**TRY IT:** Apart from the pictures, every line below needs to be reproduced verbatim.

**EXTRACTED ENTRIES:**
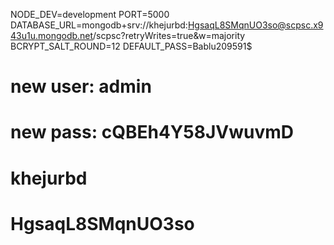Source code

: NODE_DEV=development
PORT=5000
DATABASE_URL=mongodb+srv://khejurbd:HgsaqL8SMqnUO3so@scpsc.x943u1u.mongodb.net/scpsc?retryWrites=true&w=majority
BCRYPT_SALT_ROUND=12
DEFAULT_PASS=Bablu209591$

# new user: admin

# new pass: cQBEh4Y58JVwuvmD

# khejurbd

# HgsaqL8SMqnUO3so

**RESULT OF THIS EXERCISE:**
Source code

: NODE_DEV=development
PORT=5000
DATABASE_URL=mongodb+srv://khejurbd:HgsaqL8SMqnUO3so@scpsc.x943u1u.mongodb.net/scpsc?retryWrites=true&w=majority
BCRYPT_SALT_ROUND=12
DEFAULT_PASS=Bablu209591$

# new user: admin

# new pass: cQBEh4Y58JVwuvmD

# khejurbd

# HgsaqL8SMqnUO3so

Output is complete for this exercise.